### Data in this exercise

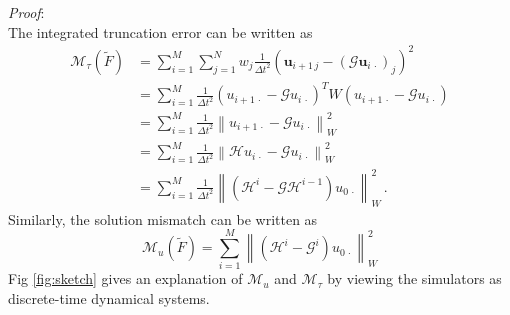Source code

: \emph{Proof}: \\
The integrated truncation error can be written as
\begin{equation*}\begin{split}
    \mathcal{M}_{\tau}(\tilde{F}) &= 
        \sum_{i=1}^M \sum_{j=1}^N w_{j} \frac{1}{\Delta t^2}\left(
        \boldsymbol{u}_{i+1\, j} - (\mathcal{G}\boldsymbol{u}_{i\, \cdot})_j
        \right)^2\\
    &= \sum_{i=1}^M \frac{1}{\Delta t^2}(u_{i+1\,\cdot} - \mathcal{G} u_{i\,\cdot})^T W
                    (u_{i+1\,\cdot} - \mathcal{G} u_{i\,\cdot}) \\
    &= \sum_{i=1}^M \frac{1}{\Delta t^2}\left\|u_{i+1\,\cdot} - \mathcal{G} u_{i\,\cdot}\right\|^2_{W}\\
    &= \sum_{i=1}^M \frac{1}{\Delta t^2}\left\| \mathcal{H} u_{i\, \cdot} - \mathcal{G} u_{i\,\cdot} \right\|^2_{W}\\
    &= \sum_{i=1}^M \frac{1}{\Delta t^2} \left\| \left(\mathcal{H}^i - \mathcal{G} \mathcal{H}^{i-1}\right)
       u_{0\,\cdot} \right\|^2_{W}\,.
\end{split}\end{equation*}
Similarly, the solution mismatch can be written as
\begin{equation*}
    \mathcal{M}_u(\tilde{F}) = \sum_{i=1}^M \left\| 
    \left(\mathcal{H}^i - \mathcal{G}^i\right)
    u_{0\,\cdot} \right\|^2_{W}
\end{equation*}
Fig \ref{fig:sketch} gives an explanation of $\mathcal{M}_u$ and $\mathcal{M}_{\tau}$ by viewing 
the simulators as discrete-time dynamical systems.\\

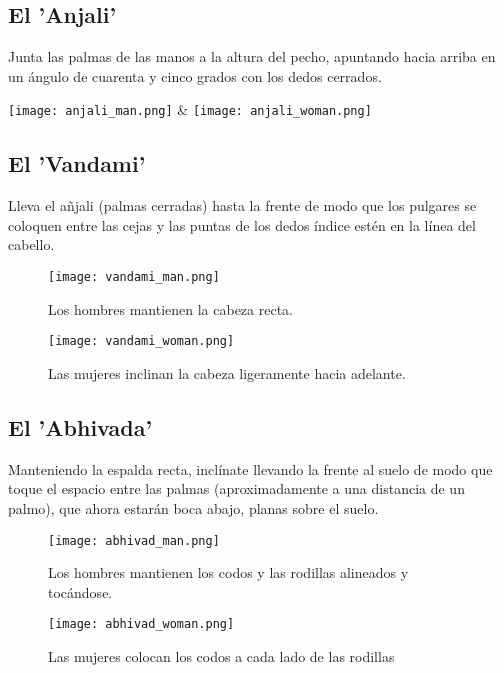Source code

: \subsection{El 'Anjali'}

Junta las palmas de las manos a la altura del pecho, apuntando hacia arriba en un ángulo de cuarenta y cinco grados con los dedos cerrados.
\begin{twochants}
	\texttt{[image: anjali\_man.png]} & \texttt{[image: anjali\_woman.png]}
\end{twochants}	

\flushleft
\subsection{El 'Vandami'}

Lleva el añjali (palmas cerradas) hasta la frente de modo que los pulgares se coloquen entre las cejas y las puntas de los dedos índice estén en la línea del cabello.

\begin{figure}[h]
	\centering
	
	\begin{minipage}{0.49\textwidth}
		\centering
		\texttt{[image: vandami\_man.png]}
		\caption{Los hombres mantienen la cabeza recta.}
	\end{minipage}
	\hfill
	\begin{minipage}{0.49\textwidth}
		\centering
		\texttt{[image: vandami\_woman.png]}
		\caption{Las mujeres inclinan la cabeza ligeramente hacia adelante.}
	\end{minipage}
	
\end{figure}

\enlargethispage{2\baselineskip}

\subsection{El 'Abhivada'}

Manteniendo la espalda recta, inclínate llevando la frente al suelo de modo que toque el espacio entre las palmas (aproximadamente a una distancia de un palmo), que ahora estarán boca abajo, planas sobre el suelo.

\begin{figure}[h]
	\centering
	
	\begin{minipage}{0.49\textwidth}
		\centering
		\texttt{[image: abhivad\_man.png]}
		\caption{Los hombres mantienen los codos y las rodillas alineados y tocándose.}
	\end{minipage}
	\hfill
	\begin{minipage}{0.49\textwidth}
		\centering
		\texttt{[image: abhivad\_woman.png]}
		\caption{Las mujeres colocan los codos a cada lado de las rodillas}
	\end{minipage}
	
\end{figure}




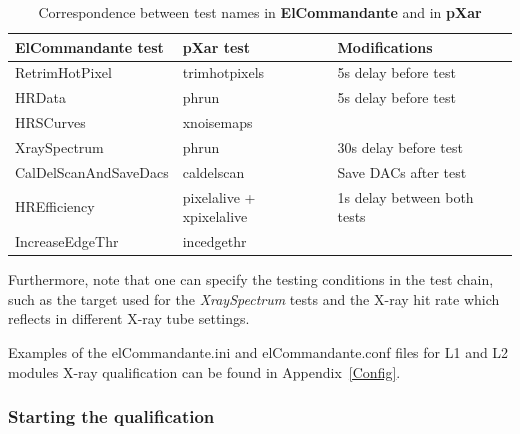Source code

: \documentclass[a4paper,12pt,twoside]{article}
\begin{document}
\begin{itemize}
\begin{table}[]
\centering
\caption{Correspondence between test names in \textbf{ElCommandante} and in \textbf{pXar}}
\label{tests}
\begin{tabular}{@{}lll@{}}
\toprule
\textbf{ElCommandante} test    & \textbf{pXar} test                & Modifications               \\ \midrule
RetrimHotPixel        & trimhotpixels            & 5s delay before test        \\
HRData                & phrun                    & 5s delay before test        \\
HRSCurves             & xnoisemaps\footnotemark             &                             \\
XraySpectrum          & phrun                    & 30s delay before test       \\
CalDelScanAndSaveDacs & caldelscan\footnotemark[\value{footnote}]               & Save DACs after test        \\
HREfficiency          & pixelalive + xpixelalive\footnotemark[\value{footnote}] & 1s delay between both tests \\
IncreaseEdgeThr       & incedgethr               &                             \\ \bottomrule
\end{tabular}
\end{table}



Furthermore, note that one can specify the testing conditions in the test chain, such as the target used for the \textit{XraySpectrum} tests and the X-ray hit rate which reflects in different X-ray tube settings.

Examples of the elCommandante.ini and elCommandante.conf files for L1 and L2 modules X-ray qualification can be found in Appendix~\ref{Config}.

\end{itemize}
\subsubsection{Starting the qualification}
\end{document}
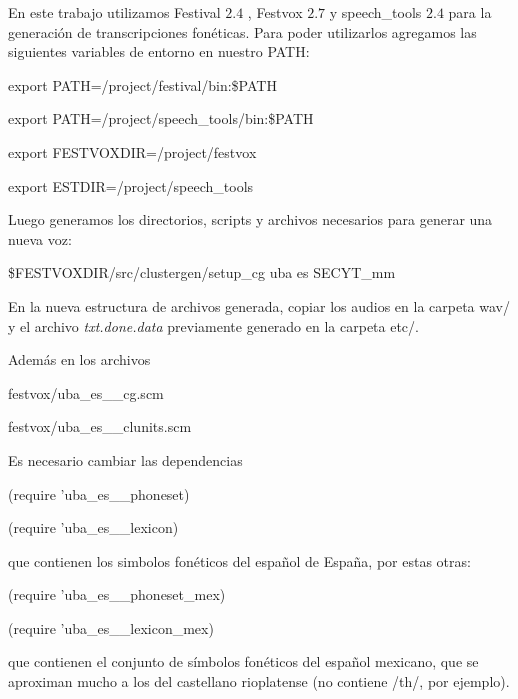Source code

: En este trabajo utilizamos Festival $2.4$ \cite{festivalDownload}, Festvox $2.7$ \cite{festvoxDownload} y speech\_tools $2.4$ \cite{speechToolDownload} para la generación de transcripciones fonéticas. Para poder utilizarlos agregamos las siguientes variables de entorno en nuestro PATH:

\begin{tcolorbox}
export PATH=/project/festival/bin:\$PATH

export PATH=/project/speech\_tools/bin:\$PATH

export FESTVOXDIR=/project/festvox

export ESTDIR=/project/speech\_tools
\end{tcolorbox}

Luego generamos los directorios, scripts y archivos necesarios para generar una nueva voz:
\begin{tcolorbox}
\$FESTVOXDIR/src/clustergen/setup\_cg uba es SECYT\_mm
\end{tcolorbox}

En la nueva estructura de archivos generada, copiar los audios en la carpeta wav/ y el archivo \textit{txt.done.data} previamente generado en la carpeta etc/.

Además en los archivos 

\begin{tcolorbox}
festvox/uba\_es\_\_cg.scm 

festvox/uba\_es\_\_clunits.scm
\end{tcolorbox}

\noindent Es necesario cambiar las dependencias 

\begin{tcolorbox}
(require 'uba\_es\_\_phoneset)

(require 'uba\_es\_\_lexicon)
\end{tcolorbox}

\noindent que contienen los simbolos fonéticos del español de España, por estas otras:

\begin{tcolorbox}
(require 'uba\_es\_\_phoneset\_mex)

(require 'uba\_es\_\_lexicon\_mex)
\end{tcolorbox}

\noindent que contienen el conjunto de símbolos fonéticos del español mexicano, que se aproximan mucho a los del castellano rioplatense (no contiene /th/, por ejemplo).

######

## Exercise directions:
Set down the lines of the records above exactly, apart from the pictures.

## Worked solution:
Source code

: \emph{Proof}: \\
The integrated truncation error can be written as
\begin{equation*}\begin{split}
    \mathcal{M}_{\tau}(\tilde{F}) &= 
        \sum_{i=1}^M \sum_{j=1}^N w_{j} \frac{1}{\Delta t^2}\left(
        \boldsymbol{u}_{i+1\, j} - (\mathcal{G}\boldsymbol{u}_{i\, \cdot})_j
        \right)^2\\
    &= \sum_{i=1}^M \frac{1}{\Delta t^2}(u_{i+1\,\cdot} - \mathcal{G} u_{i\,\cdot})^T W
                    (u_{i+1\,\cdot} - \mathcal{G} u_{i\,\cdot}) \\
    &= \sum_{i=1}^M \frac{1}{\Delta t^2}\left\|u_{i+1\,\cdot} - \mathcal{G} u_{i\,\cdot}\right\|^2_{W}\\
    &= \sum_{i=1}^M \frac{1}{\Delta t^2}\left\| \mathcal{H} u_{i\, \cdot} - \mathcal{G} u_{i\,\cdot} \right\|^2_{W}\\
    &= \sum_{i=1}^M \frac{1}{\Delta t^2} \left\| \left(\mathcal{H}^i - \mathcal{G} \mathcal{H}^{i-1}\right)
       u_{0\,\cdot} \right\|^2_{W}\,.
\end{split}\end{equation*}
Similarly, the solution mismatch can be written as
\begin{equation*}
    \mathcal{M}_u(\tilde{F}) = \sum_{i=1}^M \left\| 
    \left(\mathcal{H}^i - \mathcal{G}^i\right)
    u_{0\,\cdot} \right\|^2_{W}
\end{equation*}
Fig \ref{fig:sketch} gives an explanation of $\mathcal{M}_u$ and $\mathcal{M}_{\tau}$ by viewing 
the simulators as discrete-time dynamical systems.\\

Source code

: \subsection{El 'Anjali'}

Junta las palmas de las manos a la altura del pecho, apuntando hacia arriba en un ángulo de cuarenta y cinco grados con los dedos cerrados.
\begin{twochants}
	\texttt{[image: anjali\_man.png]} & \texttt{[image: anjali\_woman.png]}
\end{twochants}	

\flushleft
\subsection{El 'Vandami'}

Lleva el añjali (palmas cerradas) hasta la frente de modo que los pulgares se coloquen entre las cejas y las puntas de los dedos índice estén en la línea del cabello.

\begin{figure}[h]
	\centering
	
	\begin{minipage}{0.49\textwidth}
		\centering
		\texttt{[image: vandami\_man.png]}
		\caption{Los hombres mantienen la cabeza recta.}
	\end{minipage}
	\hfill
	\begin{minipage}{0.49\textwidth}
		\centering
		\texttt{[image: vandami\_woman.png]}
		\caption{Las mujeres inclinan la cabeza ligeramente hacia adelante.}
	\end{minipage}
	
\end{figure}

\enlargethispage{2\baselineskip}

\subsection{El 'Abhivada'}

Manteniendo la espalda recta, inclínate llevando la frente al suelo de modo que toque el espacio entre las palmas (aproximadamente a una distancia de un palmo), que ahora estarán boca abajo, planas sobre el suelo.

\begin{figure}[h]
	\centering
	
	\begin{minipage}{0.49\textwidth}
		\centering
		\texttt{[image: abhivad\_man.png]}
		\caption{Los hombres mantienen los codos y las rodillas alineados y tocándose.}
	\end{minipage}
	\hfill
	\begin{minipage}{0.49\textwidth}
		\centering
		\texttt{[image: abhivad\_woman.png]}
		\caption{Las mujeres colocan los codos a cada lado de las rodillas}
	\end{minipage}
	
\end{figure}




Source code

: \documentclass[a4paper,12pt,twoside]{article}
\begin{document}
\begin{itemize}
\begin{table}[]
\centering
\caption{Correspondence between test names in \textbf{ElCommandante} and in \textbf{pXar}}
\label{tests}
\begin{tabular}{@{}lll@{}}
\toprule
\textbf{ElCommandante} test    & \textbf{pXar} test                & Modifications               \\ \midrule
RetrimHotPixel        & trimhotpixels            & 5s delay before test        \\
HRData                & phrun                    & 5s delay before test        \\
HRSCurves             & xnoisemaps\footnotemark             &                             \\
XraySpectrum          & phrun                    & 30s delay before test       \\
CalDelScanAndSaveDacs & caldelscan\footnotemark[\value{footnote}]               & Save DACs after test        \\
HREfficiency          & pixelalive + xpixelalive\footnotemark[\value{footnote}] & 1s delay between both tests \\
IncreaseEdgeThr       & incedgethr               &                             \\ \bottomrule
\end{tabular}
\end{table}



Furthermore, note that one can specify the testing conditions in the test chain, such as the target used for the \textit{XraySpectrum} tests and the X-ray hit rate which reflects in different X-ray tube settings.

Examples of the elCommandante.ini and elCommandante.conf files for L1 and L2 modules X-ray qualification can be found in Appendix~\ref{Config}.

\end{itemize}
\subsubsection{Starting the qualification}
\end{document}
Source code

: En este trabajo utilizamos Festival $2.4$ \cite{festivalDownload}, Festvox $2.7$ \cite{festvoxDownload} y speech\_tools $2.4$ \cite{speechToolDownload} para la generación de transcripciones fonéticas. Para poder utilizarlos agregamos las siguientes variables de entorno en nuestro PATH:

\begin{tcolorbox}
export PATH=/project/festival/bin:\$PATH

export PATH=/project/speech\_tools/bin:\$PATH

export FESTVOXDIR=/project/festvox

export ESTDIR=/project/speech\_tools
\end{tcolorbox}

Luego generamos los directorios, scripts y archivos necesarios para generar una nueva voz:
\begin{tcolorbox}
\$FESTVOXDIR/src/clustergen/setup\_cg uba es SECYT\_mm
\end{tcolorbox}

En la nueva estructura de archivos generada, copiar los audios en la carpeta wav/ y el archivo \textit{txt.done.data} previamente generado en la carpeta etc/.

Además en los archivos 

\begin{tcolorbox}
festvox/uba\_es\_\_cg.scm 

festvox/uba\_es\_\_clunits.scm
\end{tcolorbox}

\noindent Es necesario cambiar las dependencias 

\begin{tcolorbox}
(require 'uba\_es\_\_phoneset)

(require 'uba\_es\_\_lexicon)
\end{tcolorbox}

\noindent que contienen los simbolos fonéticos del español de España, por estas otras:

\begin{tcolorbox}
(require 'uba\_es\_\_phoneset\_mex)

(require 'uba\_es\_\_lexicon\_mex)
\end{tcolorbox}

\noindent que contienen el conjunto de símbolos fonéticos del español mexicano, que se aproximan mucho a los del castellano rioplatense (no contiene /th/, por ejemplo).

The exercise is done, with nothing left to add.